BEGIN Data records

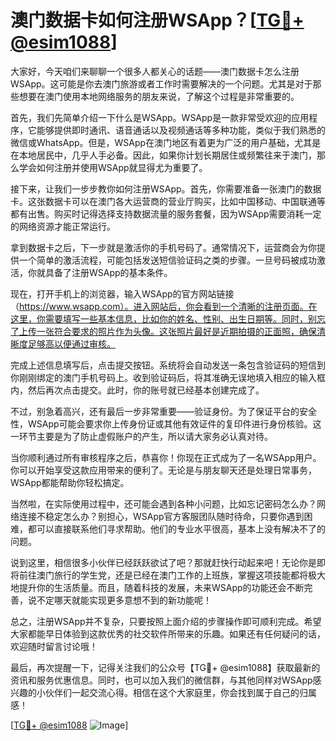 # 澳门数据卡如何注册WSApp？[[TG💪+ @esim1088](https://t.me/s/esim1088)]

大家好，今天咱们来聊聊一个很多人都关心的话题——澳门数据卡怎么注册WSApp。这可能是你去澳门旅游或者工作时需要解决的一个问题。尤其是对于那些想要在澳门使用本地网络服务的朋友来说，了解这个过程是非常重要的。

首先，我们先简单介绍一下什么是WSApp。WSApp是一款非常受欢迎的应用程序，它能够提供即时通讯、语音通话以及视频通话等多种功能，类似于我们熟悉的微信或WhatsApp。但是，WSApp在澳门地区有着更为广泛的用户基础，尤其是在本地居民中，几乎人手必备。因此，如果你计划长期居住或频繁往来于澳门，那么学会如何注册并使用WSApp就显得尤为重要了。

接下来，让我们一步步教你如何注册WSApp。首先，你需要准备一张澳门的数据卡。这张数据卡可以在澳门各大运营商的营业厅购买，比如中国移动、中国联通等都有出售。购买时记得选择支持数据流量的服务套餐，因为WSApp需要消耗一定的网络资源才能正常运行。

拿到数据卡之后，下一步就是激活你的手机号码了。通常情况下，运营商会为你提供一个简单的激活流程，可能包括发送短信验证码之类的步骤。一旦号码被成功激活，你就具备了注册WSApp的基本条件。

现在，打开手机上的浏览器，输入WSApp的官方网站链接（https://www.wsapp.com）。进入网站后，你会看到一个清晰的注册页面。在这里，你需要填写一些基本信息，比如你的姓名、性别、出生日期等。同时，别忘了上传一张符合要求的照片作为头像。这张照片最好是近期拍摄的正面照，确保清晰度足够高以便通过审核。

完成上述信息填写后，点击提交按钮。系统将会自动发送一条包含验证码的短信到你刚刚绑定的澳门手机号码上。收到验证码后，将其准确无误地填入相应的输入框内，然后再次点击提交。此时，你的账号就已经基本创建完成了。

不过，别急着高兴，还有最后一步非常重要——验证身份。为了保证平台的安全性，WSApp可能会要求你上传身份证或其他有效证件的复印件进行身份核验。这一环节主要是为了防止虚假账户的产生，所以请大家务必认真对待。

当你顺利通过所有审核程序之后，恭喜你！你现在正式成为了一名WSApp用户。你可以开始享受这款应用带来的便利了。无论是与朋友聊天还是处理日常事务，WSApp都能帮助你轻松搞定。

当然啦，在实际使用过程中，还可能会遇到各种小问题，比如忘记密码怎么办？网络连接不稳定怎么办？别担心，WSApp官方客服团队随时待命，只要你遇到困难，都可以直接联系他们寻求帮助。他们的专业水平很高，基本上没有解决不了的问题。

说到这里，相信很多小伙伴已经跃跃欲试了吧？那就赶快行动起来吧！无论你是即将前往澳门旅行的学生党，还是已经在澳门工作的上班族，掌握这项技能都将极大地提升你的生活质量。而且，随着科技的发展，未来WSApp的功能还会不断完善，说不定哪天就能实现更多意想不到的新功能呢！

总之，注册WSApp并不复杂，只要按照上面介绍的步骤操作即可顺利完成。希望大家都能早日体验到这款优秀的社交软件所带来的乐趣。如果还有任何疑问的话，欢迎随时留言讨论哦！

最后，再次提醒一下，记得关注我们的公众号【TG💪+ @esim1088】获取最新的资讯和服务优惠信息。同时，也可以加入我们的微信群，与其他同样对WSApp感兴趣的小伙伴们一起交流心得。相信在这个大家庭里，你会找到属于自己的归属感！

[[TG💪+ @esim1088](https://t.me/s/esim1088) ![Image](https://i.postimg.cc/4NQfJmqS/Snipaste-2025-05-13-00-14-12.png)]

END Data records

Required work: With the line containing "现在，打开手机上的浏览器，输" as the first and the last line of the records as the final one, print exactly the lines in that span.

Result for this task:
现在，打开手机上的浏览器，输入WSApp的官方网站链接（https://www.wsapp.com）。进入网站后，你会看到一个清晰的注册页面。在这里，你需要填写一些基本信息，比如你的姓名、性别、出生日期等。同时，别忘了上传一张符合要求的照片作为头像。这张照片最好是近期拍摄的正面照，确保清晰度足够高以便通过审核。

完成上述信息填写后，点击提交按钮。系统将会自动发送一条包含验证码的短信到你刚刚绑定的澳门手机号码上。收到验证码后，将其准确无误地填入相应的输入框内，然后再次点击提交。此时，你的账号就已经基本创建完成了。

不过，别急着高兴，还有最后一步非常重要——验证身份。为了保证平台的安全性，WSApp可能会要求你上传身份证或其他有效证件的复印件进行身份核验。这一环节主要是为了防止虚假账户的产生，所以请大家务必认真对待。

当你顺利通过所有审核程序之后，恭喜你！你现在正式成为了一名WSApp用户。你可以开始享受这款应用带来的便利了。无论是与朋友聊天还是处理日常事务，WSApp都能帮助你轻松搞定。

当然啦，在实际使用过程中，还可能会遇到各种小问题，比如忘记密码怎么办？网络连接不稳定怎么办？别担心，WSApp官方客服团队随时待命，只要你遇到困难，都可以直接联系他们寻求帮助。他们的专业水平很高，基本上没有解决不了的问题。

说到这里，相信很多小伙伴已经跃跃欲试了吧？那就赶快行动起来吧！无论你是即将前往澳门旅行的学生党，还是已经在澳门工作的上班族，掌握这项技能都将极大地提升你的生活质量。而且，随着科技的发展，未来WSApp的功能还会不断完善，说不定哪天就能实现更多意想不到的新功能呢！

总之，注册WSApp并不复杂，只要按照上面介绍的步骤操作即可顺利完成。希望大家都能早日体验到这款优秀的社交软件所带来的乐趣。如果还有任何疑问的话，欢迎随时留言讨论哦！

最后，再次提醒一下，记得关注我们的公众号【TG💪+ @esim1088】获取最新的资讯和服务优惠信息。同时，也可以加入我们的微信群，与其他同样对WSApp感兴趣的小伙伴们一起交流心得。相信在这个大家庭里，你会找到属于自己的归属感！

[[TG💪+ @esim1088](https://t.me/s/esim1088) ![Image](https://i.postimg.cc/4NQfJmqS/Snipaste-2025-05-13-00-14-12.png)]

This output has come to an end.